START SOURCE DATA

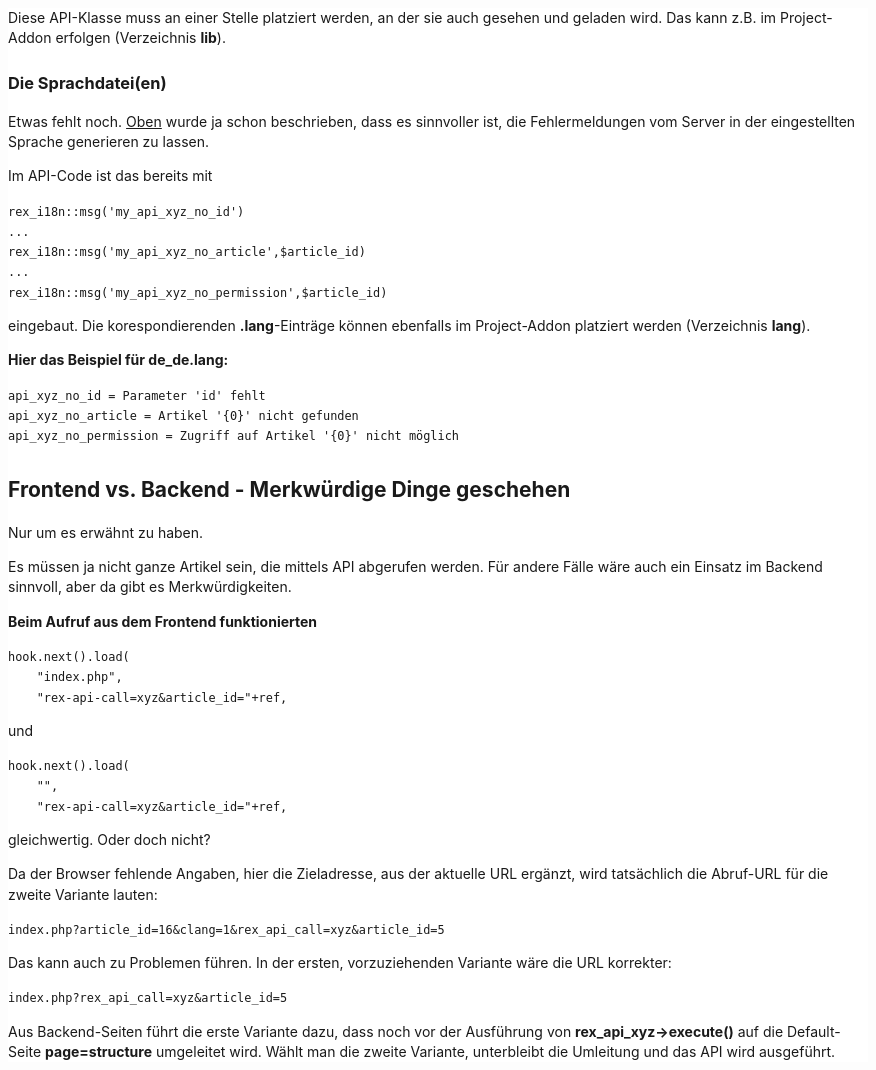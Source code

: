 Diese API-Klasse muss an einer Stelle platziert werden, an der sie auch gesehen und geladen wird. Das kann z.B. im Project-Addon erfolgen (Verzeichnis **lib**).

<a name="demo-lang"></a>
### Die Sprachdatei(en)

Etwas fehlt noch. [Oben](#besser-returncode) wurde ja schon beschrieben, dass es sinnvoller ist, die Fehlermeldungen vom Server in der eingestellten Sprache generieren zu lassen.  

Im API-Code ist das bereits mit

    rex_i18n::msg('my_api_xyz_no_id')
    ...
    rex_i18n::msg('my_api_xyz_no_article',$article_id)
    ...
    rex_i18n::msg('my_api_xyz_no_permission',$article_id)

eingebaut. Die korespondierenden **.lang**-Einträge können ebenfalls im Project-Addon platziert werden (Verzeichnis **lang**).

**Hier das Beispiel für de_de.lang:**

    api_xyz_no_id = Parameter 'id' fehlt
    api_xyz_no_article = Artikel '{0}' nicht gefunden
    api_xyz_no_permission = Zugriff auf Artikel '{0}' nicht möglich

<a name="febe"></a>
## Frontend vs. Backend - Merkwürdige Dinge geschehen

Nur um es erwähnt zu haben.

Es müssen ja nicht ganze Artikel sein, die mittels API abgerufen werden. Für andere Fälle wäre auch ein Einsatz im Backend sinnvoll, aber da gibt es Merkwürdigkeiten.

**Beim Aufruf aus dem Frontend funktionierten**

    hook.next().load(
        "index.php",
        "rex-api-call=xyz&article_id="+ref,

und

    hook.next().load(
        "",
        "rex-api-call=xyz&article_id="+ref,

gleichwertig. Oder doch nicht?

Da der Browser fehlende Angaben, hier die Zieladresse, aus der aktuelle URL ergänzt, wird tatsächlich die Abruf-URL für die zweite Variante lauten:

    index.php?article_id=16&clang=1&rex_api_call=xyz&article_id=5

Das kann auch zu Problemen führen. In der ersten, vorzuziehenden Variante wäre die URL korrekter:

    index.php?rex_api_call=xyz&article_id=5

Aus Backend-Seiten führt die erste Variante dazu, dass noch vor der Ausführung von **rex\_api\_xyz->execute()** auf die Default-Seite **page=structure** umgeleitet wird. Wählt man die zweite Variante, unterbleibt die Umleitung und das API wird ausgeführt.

END SOURCE DATA

▸ EXERCISE OBJECTIVE: Each line above is to be repeated exactly as written; no picture is carried over.

▸ SOLUTION TO THIS PROBLEM:
Source code

: Diese API-Klasse muss an einer Stelle platziert werden, an der sie auch gesehen und geladen wird. Das kann z.B. im Project-Addon erfolgen (Verzeichnis **lib**).

<a name="demo-lang"></a>
### Die Sprachdatei(en)

Etwas fehlt noch. [Oben](#besser-returncode) wurde ja schon beschrieben, dass es sinnvoller ist, die Fehlermeldungen vom Server in der eingestellten Sprache generieren zu lassen.  

Im API-Code ist das bereits mit

    rex_i18n::msg('my_api_xyz_no_id')
    ...
    rex_i18n::msg('my_api_xyz_no_article',$article_id)
    ...
    rex_i18n::msg('my_api_xyz_no_permission',$article_id)

eingebaut. Die korespondierenden **.lang**-Einträge können ebenfalls im Project-Addon platziert werden (Verzeichnis **lang**).

**Hier das Beispiel für de_de.lang:**

    api_xyz_no_id = Parameter 'id' fehlt
    api_xyz_no_article = Artikel '{0}' nicht gefunden
    api_xyz_no_permission = Zugriff auf Artikel '{0}' nicht möglich

<a name="febe"></a>
## Frontend vs. Backend - Merkwürdige Dinge geschehen

Nur um es erwähnt zu haben.

Es müssen ja nicht ganze Artikel sein, die mittels API abgerufen werden. Für andere Fälle wäre auch ein Einsatz im Backend sinnvoll, aber da gibt es Merkwürdigkeiten.

**Beim Aufruf aus dem Frontend funktionierten**

    hook.next().load(
        "index.php",
        "rex-api-call=xyz&article_id="+ref,

und

    hook.next().load(
        "",
        "rex-api-call=xyz&article_id="+ref,

gleichwertig. Oder doch nicht?

Da der Browser fehlende Angaben, hier die Zieladresse, aus der aktuelle URL ergänzt, wird tatsächlich die Abruf-URL für die zweite Variante lauten:

    index.php?article_id=16&clang=1&rex_api_call=xyz&article_id=5

Das kann auch zu Problemen führen. In der ersten, vorzuziehenden Variante wäre die URL korrekter:

    index.php?rex_api_call=xyz&article_id=5

Aus Backend-Seiten führt die erste Variante dazu, dass noch vor der Ausführung von **rex\_api\_xyz->execute()** auf die Default-Seite **page=structure** umgeleitet wird. Wählt man die zweite Variante, unterbleibt die Umleitung und das API wird ausgeführt.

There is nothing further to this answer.